Can Agile work for a team of experts?

My last article about considering Agile produced a lot of interesting feedback. Most of all, it prompted me to do a lot more research into Agile software development and specifically Scrum as a project management framework.

As has been mentioned before, many of these Agile ideas are just common sense. This is often pointed out by its critics, but is that really a bad thing? Since common sense is not as common as we would like it to be, Agile frameworks and methodologies codify their practices in rather specific rules on how to do things. Basically, these rules are designed to help (force?) a team to adopt a lot of common sense practices, which in traditional software engineering may have been forgotten. I have to say, I feel like I actually 'get' many of them and I might talk about some specifics here in future blog entries.

In the meantime, though, I'm still trying to wrap my head around one particular issue: Agile seems to work best - in fact it requires - that there are no 'silos' in the engineering organization: Particular knowledge should not be locked up in the head of one developer or a small group of them. Instead, knowledge should be shared across the team and some Agile practices, such as pair programming, for example, are specifically designed to address this. But in same cases those silos are unavoidable. Read on for an example of that. And in the moment you have knowledge silos in your team, many of the benefits of Agile seem to just evaporate.

Let me explain what I mean. For truly Agile development it must be possible to assign user stories and their related tasks to almost any team member. At least, there should be more than one team member who's able to take on a specific task.

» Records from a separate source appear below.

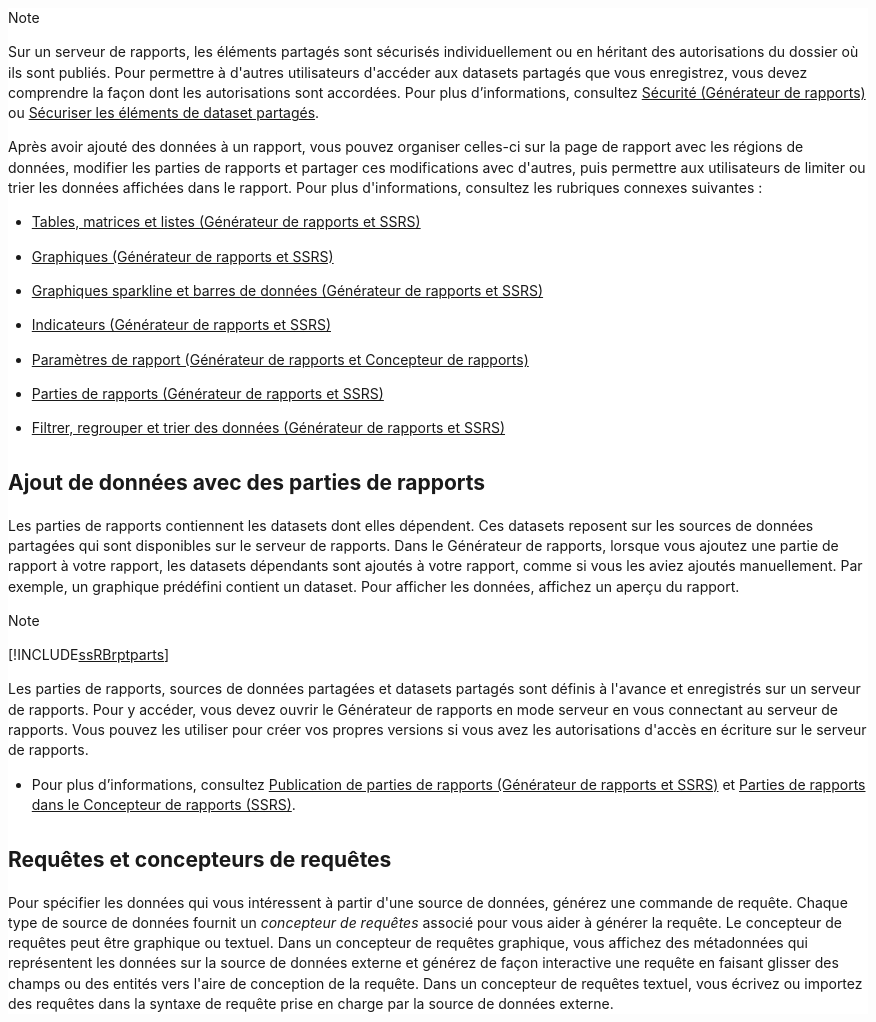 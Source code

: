 > [!NOTE]  
>  Sur un serveur de rapports, les éléments partagés sont sécurisés individuellement ou en héritant des autorisations du dossier où ils sont publiés. Pour permettre à d'autres utilisateurs d'accéder aux datasets partagés que vous enregistrez, vous devez comprendre la façon dont les autorisations sont accordées. Pour plus d’informations, consultez [Sécurité &#40;Générateur de rapports&#41;](../report-builder/security-report-builder.md) ou [Sécuriser les éléments de dataset partagés](../security/secure-shared-dataset-items.md).  
  
 Après avoir ajouté des données à un rapport, vous pouvez organiser celles-ci sur la page de rapport avec les régions de données, modifier les parties de rapports et partager ces modifications avec d'autres, puis permettre aux utilisateurs de limiter ou trier les données affichées dans le rapport. Pour plus d'informations, consultez les rubriques connexes suivantes :  
  
-   [Tables, matrices et listes &#40;Générateur de rapports et SSRS&#41;](../report-design/create-invoices-and-forms-with-lists-report-builder-and-ssrs.md)  
  
-   [Graphiques (Générateur de rapports et SSRS)](../report-design/charts-report-builder-and-ssrs.md)  
  
-   [Graphiques sparkline et barres de données &#40;Générateur de rapports et SSRS&#41;](../report-design/sparklines-and-data-bars-report-builder-and-ssrs.md)  
  
-   [Indicateurs &#40;Générateur de rapports et SSRS&#41;](../report-design/indicators-report-builder-and-ssrs.md)  
  
-   [Paramètres de rapport &#40;Générateur de rapports et Concepteur de rapports&#41;](../report-design/report-parameters-report-builder-and-report-designer.md)  
  
-   [Parties de rapports &#40;Générateur de rapports et SSRS&#41;](../report-parts-report-builder-and-ssrs.md)  
  
-   [Filtrer, regrouper et trier des données &#40;Générateur de rapports et SSRS&#41;](../report-design/filter-group-and-sort-data-report-builder-and-ssrs.md)  

##  <a name="QuickStart"></a>Ajout de données avec des parties de rapports  
 Les parties de rapports contiennent les datasets dont elles dépendent. Ces datasets reposent sur les sources de données partagées qui sont disponibles sur le serveur de rapports. Dans le Générateur de rapports, lorsque vous ajoutez une partie de rapport à votre rapport, les datasets dépendants sont ajoutés à votre rapport, comme si vous les aviez ajoutés manuellement. Par exemple, un graphique prédéfini contient un dataset. Pour afficher les données, affichez un aperçu du rapport.  
  
> [!NOTE]  
>  [!INCLUDE[ssRBrptparts](../../../includes/ssrbrptparts-md.md)]  
  
 Les parties de rapports, sources de données partagées et datasets partagés sont définis à l'avance et enregistrés sur un serveur de rapports. Pour y accéder, vous devez ouvrir le Générateur de rapports en mode serveur en vous connectant au serveur de rapports. Vous pouvez les utiliser pour créer vos propres versions si vous avez les autorisations d'accès en écriture sur le serveur de rapports.  
  
-   Pour plus d’informations, consultez [Publication de parties de rapports &#40;Générateur de rapports et SSRS&#41;](../report-parts-report-builder-and-ssrs.md) et [Parties de rapports dans le Concepteur de rapports &#40;SSRS&#41;](../report-design/report-parts-in-report-designer-ssrs.md).  

##  <a name="Queries"></a>Requêtes et concepteurs de requêtes  
 Pour spécifier les données qui vous intéressent à partir d'une source de données, générez une commande de requête. Chaque type de source de données fournit un *concepteur de requêtes* associé pour vous aider à générer la requête. Le concepteur de requêtes peut être graphique ou textuel. Dans un concepteur de requêtes graphique, vous affichez des métadonnées qui représentent les données sur la source de données externe et générez de façon interactive une requête en faisant glisser des champs ou des entités vers l'aire de conception de la requête. Dans un concepteur de requêtes textuel, vous écrivez ou importez des requêtes dans la syntaxe de requête prise en charge par la source de données externe.  
   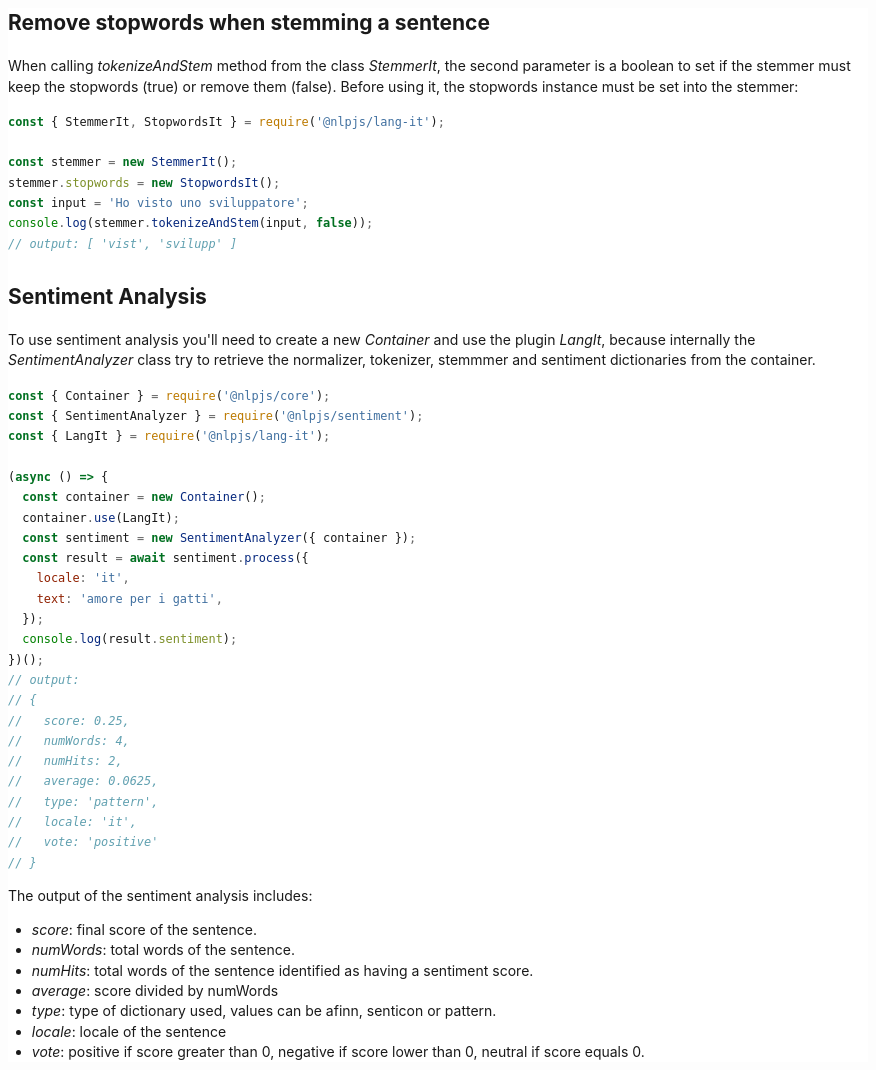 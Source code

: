 ## Remove stopwords when stemming a sentence

When calling _tokenizeAndStem_ method from the class _StemmerIt_, the second parameter is a boolean to set if the stemmer must keep the stopwords (true) or remove them (false). Before using it, the stopwords instance must be set into the stemmer:

```javascript
const { StemmerIt, StopwordsIt } = require('@nlpjs/lang-it');

const stemmer = new StemmerIt();
stemmer.stopwords = new StopwordsIt();
const input = 'Ho visto uno sviluppatore';
console.log(stemmer.tokenizeAndStem(input, false));
// output: [ 'vist', 'svilupp' ]
```

## Sentiment Analysis

To use sentiment analysis you'll need to create a new _Container_ and use the plugin _LangIt_, because internally the _SentimentAnalyzer_ class try to retrieve the normalizer, tokenizer, stemmmer and sentiment dictionaries from the container.

```javascript
const { Container } = require('@nlpjs/core');
const { SentimentAnalyzer } = require('@nlpjs/sentiment');
const { LangIt } = require('@nlpjs/lang-it');

(async () => {
  const container = new Container();
  container.use(LangIt);
  const sentiment = new SentimentAnalyzer({ container });
  const result = await sentiment.process({
    locale: 'it',
    text: 'amore per i gatti',
  });
  console.log(result.sentiment);
})();
// output:
// {
//   score: 0.25,
//   numWords: 4,
//   numHits: 2,
//   average: 0.0625,
//   type: 'pattern',
//   locale: 'it',
//   vote: 'positive'
// }
```

The output of the sentiment analysis includes:
- *score*: final score of the sentence. 
- *numWords*: total words of the sentence.
- *numHits*: total words of the sentence identified as having a sentiment score.
- *average*: score divided by numWords
- *type*: type of dictionary used, values can be afinn, senticon or pattern.
- *locale*: locale of the sentence
- *vote*: positive if score greater than 0, negative if score lower than 0, neutral if score equals 0.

If you have a team like this it allows a number of interesting things to happen:
  1. Once a developer is done with a particular task they can merely grab the next highest priority item from the backlog. This makes it possible for the team to really deliver higher-priority items in order, thus producing most value to the product owner in each sprint.
  2. You can use story point estimating, maybe utilizing surprising techniques such as planning poker, and it will actually make sense: Over the course of several sprints you get a feeling for the velocity of the team and even each individual developer. The nice thing about estimating in story points is that it is self-tuning and doesn't depend on the experience level of the individual developer. After a while you will know that John - a senior developer - can do about 20 story points per sprint, while Bob - fresh from university - may be able to do only 10. So, you can re-assign user stories without having to re-estimate them - well, you need to re-esitmate the associated tasks, but that is easier with these metrics - and still quickly get a good idea of how your team will be able to do in the sprint.
  3. Every developer can just jump in and help others in the team. That is of course a given and is helpful in every kind of team, Agile or not. If a staff member goes on vacation or is sick the work can be picked up by whoever is available (see also point 1). Likewise, if a developer is held up with a previous task for longer than expected then the next task that he was supposed to tackle doesn't have to wait. If someone else is free or doesn't have a higher priority item to work on, that is.
Imagine you are in a team that develops web-applications, using Django or RoR or some such framework. There is a large number of user stories, all of them describing the various features that need to be implemented. All of your developers will have to work in pretty much the same environment and under the same constraints provided by the framework. In a situation like this, I can imagine Agile to work very well, since all developers essentially need to have the same abilities for the job anyway: Know the language, know the framework, know the infrastructure you use for developing and testing. That covers a lot of ground and establishes large areas of commonalities between developers. Everyone is much more likely to be able to take on any specific task during the sprint.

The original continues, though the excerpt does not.